1. How much memory does an NSObject take up?

  • The system allocates 16 bytes to the NSObject object (obtained by the malloc_size function)
  • But NSObject uses only 8 bytes of space internally (available in 64-bit environments via class_getInstanceSize)

Where is the isa pointer to the object?

  • The ISA of an instance object points to a class object
  • The ISA of a class object points to a meta-class object
  • The ISA of a meta-class object points to a meta-class object of the base class

3. Where is the OC class information stored?

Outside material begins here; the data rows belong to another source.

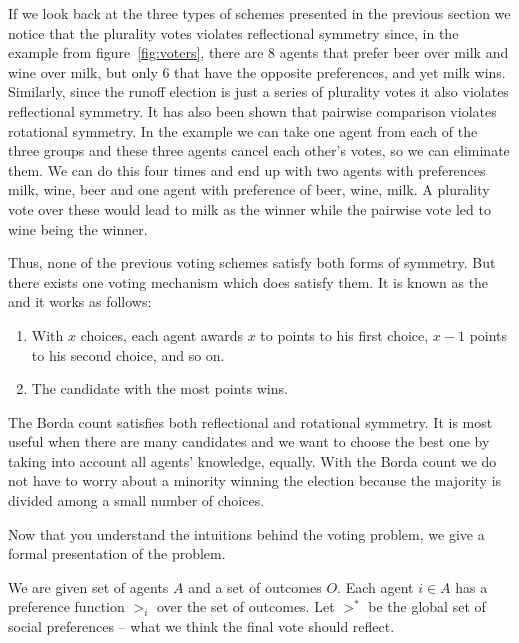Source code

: If we look back at the three types of schemes presented in the
previous section we notice that the plurality votes violates
reflectional symmetry since, in the example from
figure~\ref{fig:voters}, there are 8 agents that prefer beer over milk
and wine over milk, but only 6 that have the opposite preferences, and
yet milk wins. Similarly, since the runoff election is just a series
of plurality votes it also violates reflectional symmetry. It has also
been shown that pairwise comparison violates rotational symmetry. In
the example we can take one agent from each of the three groups and
these three agents cancel each other's votes, so we can eliminate
them. We can do this four times and end up with two agents with
preferences milk, wine, beer and one agent with preference of beer,
wine, milk. A plurality vote over these would lead to milk as the
winner while the pairwise vote led to wine being the winner.

Thus, none of the
previous voting schemes satisfy both forms of symmetry. But there
exists one voting mechanism which does satisfy them. It is known as
the  and it works as follows:

\begin{enumerate}
\item With $x$ choices, each agent awards $x$ to points to his first
  choice, $x-1$ points to his second choice, and so on.
  
\item The candidate with the most points wins.
  
\end{enumerate}

The Borda count satisfies both reflectional and rotational symmetry.
It is most useful when there are many candidates and we want to choose
the best one by taking into account all agents' knowledge,
equally. With the Borda count we do not have to worry about a minority
winning the election because the majority is divided among a small
number of choices.

\medskip

Now that you understand the intuitions behind the voting problem, we
give a formal presentation of the problem.

\begin{definition}
  We are given set of agents $A$ and a set of outcomes $O$. Each agent
  $i \in A$ has a preference function $>_i$ over the set of outcomes. Let
  $>^*$ be the global set of social preferences -- what we think the
  final vote should reflect.
\end{definition}

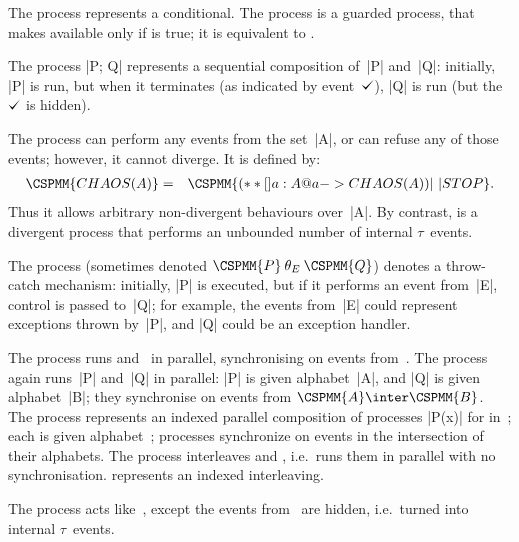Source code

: The process  represents a conditional. 
The process  is a guarded process, that makes  available
only if  is true; it is equivalent to .

The process |P; Q| represents a sequential composition of~|P| and~|Q|:
initially, |P| is run, but when it terminates (as indicated by event~$\tick$),
|Q| is run (but the $\tick$ is hidden). 

The process  can perform any events from the set~|A|, or can
refuse any of those events; however, it cannot diverge.  It is defined by:
\begin{eqnarray*}
\CSPMM{CHAOS(A)} & = & \CSPMM{(**[] a:A @ a -> CHAOS(A)) |~| STOP}.
\end{eqnarray*}
Thus it allows arbitrary non-divergent behaviours over~|A|.  By contrast,
 is a divergent process that performs an unbounded number of
internal $\tau$~events.

The process \CSPM{P [|E|> Q} 
(sometimes denoted $\CSPMM{P} \mathbin{\theta_E} \CSPMM{Q}$) denotes a
  throw-catch mechanism: initially, |P| is executed, but if it performs an
  event from~|E|, control is passed to~|Q|; for example, the events from~|E|
  could represent exceptions thrown by~|P|, and |Q| could be an exception
  handler.

The process  runs  and~ in parallel,
synchronising on events from~.  The process  again
runs~|P| and~|Q| in parallel: |P| is given alphabet~|A|, and |Q| is given
alphabet~|B|; they synchronise on events from $\CSPMM{A} \inter \CSPMM{B}$.
%
The process  represents an indexed parallel composition of processes |P(x)| for
 in~; each  is given alphabet~;
processes synchronize on events in the intersection of their alphabets.
The process  interleaves  and , i.e.\ runs them
in parallel with no synchronisation.   represents an
indexed interleaving.

The process  acts like~, except the events from~
are hidden, i.e.~turned into internal $\tau$~events.  
%

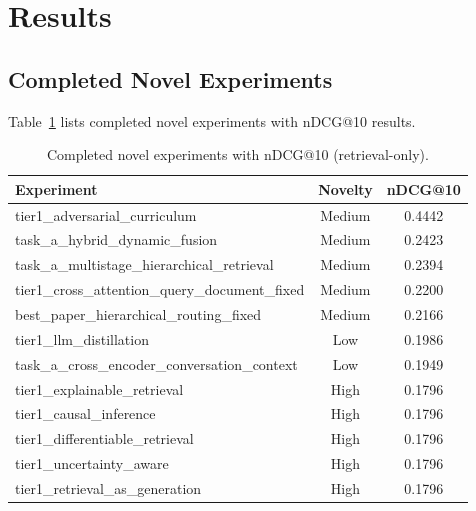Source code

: \documentclass[conference]{IEEEtran}
\begin{document}
\section{Results}
\subsection{Completed Novel Experiments}
Table~\ref{tab:completed} lists completed novel experiments with nDCG@10 results.
\begin{table}[!t]
\centering
\small
\begin{tabular}{lcc}
\toprule
\textbf{Experiment} & \textbf{Novelty} & \textbf{nDCG@10} \\
\midrule
tier1\_adversarial\_curriculum & Medium & 0.4442 \\
task\_a\_hybrid\_dynamic\_fusion & Medium & 0.2423 \\
task\_a\_multistage\_hierarchical\_retrieval & Medium & 0.2394 \\
tier1\_cross\_attention\_query\_document\_fixed & Medium & 0.2200 \\
best\_paper\_hierarchical\_routing\_fixed & Medium & 0.2166 \\
tier1\_llm\_distillation & Low & 0.1986 \\
task\_a\_cross\_encoder\_conversation\_context & Low & 0.1949 \\
tier1\_explainable\_retrieval & High & 0.1796 \\
tier1\_causal\_inference & High & 0.1796 \\
tier1\_differentiable\_retrieval & High & 0.1796 \\
tier1\_uncertainty\_aware & High & 0.1796 \\
tier1\_retrieval\_as\_generation & High & 0.1796 \\
\bottomrule
\end{tabular}
\caption{Completed novel experiments with nDCG@10 (retrieval-only).}
\label{tab:completed}
\end{table}
\end{document}
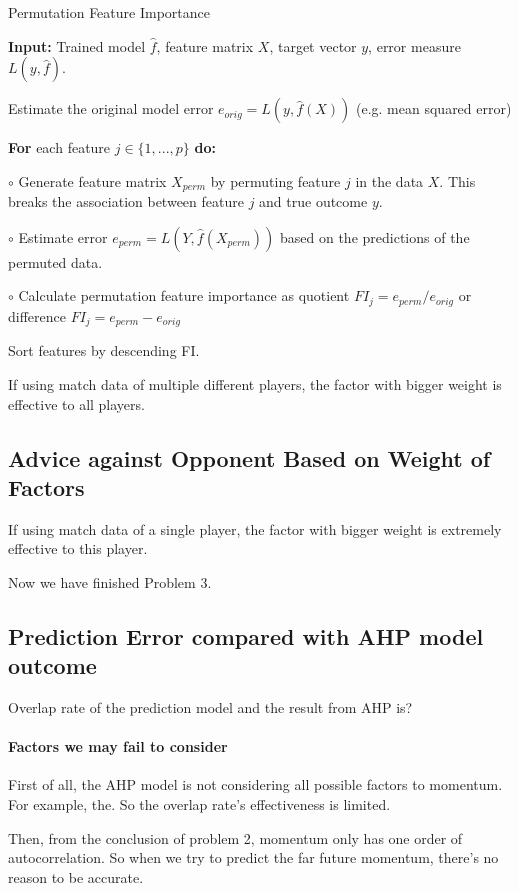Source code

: \begin{algorithm}  
    \caption{Permutation Feature Importance}  
    \textbf{Input:} Trained model $\hat{f}$, feature matrix $X$, target vector $y$, error measure $L(y, \hat{f})$.  
      
    Estimate the original model error $e_{orig} = L(y, \hat{f}(X))$ (e.g. mean squared error)  
      
    \textbf{For} each feature $j \in \{1, ..., p\}$ \textbf{do:}  
      
    \quad\quad $\circ$ Generate feature matrix $X_{perm}$ by permuting feature $j$ in the data $X$. This breaks the association between feature $j$ and true outcome $y$.  
      
    \quad\quad $\circ$ Estimate error $e_{perm} = L(Y, \hat{f}(X_{perm}))$ based on the predictions of the permuted data.  
      
    \quad\quad $\circ$ Calculate permutation feature importance as quotient $FI_j = e_{perm} / e_{orig}$ or difference $FI_j = e_{perm} - e_{orig}$  
      
    Sort features by descending FI.
\end{algorithm}

If using match data of multiple different players, the factor with bigger weight is effective to 
all players.

\subsection{Advice against Opponent Based on Weight of Factors}

If using match data of a single player, the factor with bigger weight is extremely effective to 
this player.

Now we have finished Problem 3.

\subsection{Prediction Error compared with AHP model outcome}

Overlap rate of the prediction model and the result from AHP is?

\paragraph{Factors we may fail to consider}

First of all, the AHP model is not considering all possible factors to momentum.
For example, the.
So the overlap rate's effectiveness is limited.

Then, from the conclusion of problem 2, momentum only has one order of autocorrelation.
So when we try to predict the far future momentum, there's no reason to be accurate.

  • Object methods, properties, member variables, and protocol information are stored in class objects
  • Class method, stored in a meta-class object
  • The specific value of the member variable is stored in the Instance object

4. How does iOS implement KVO for an object? (What is the nature of KVO?)

  • Use the RuntimeAPI to dynamically generate a subclass and have the Instance object’s ISA point to the new subclass
  • When modifying the properties of an instance object, Foundation’s _NSSetXXXValueAndNotify function √ willChangeValueForKey is called: Tick the superclass original didChangeValueForKey setter) : tick internal will trigger the listener (Oberser) surveillance methods (observeValueForKeyPath: ofObject: change: context:)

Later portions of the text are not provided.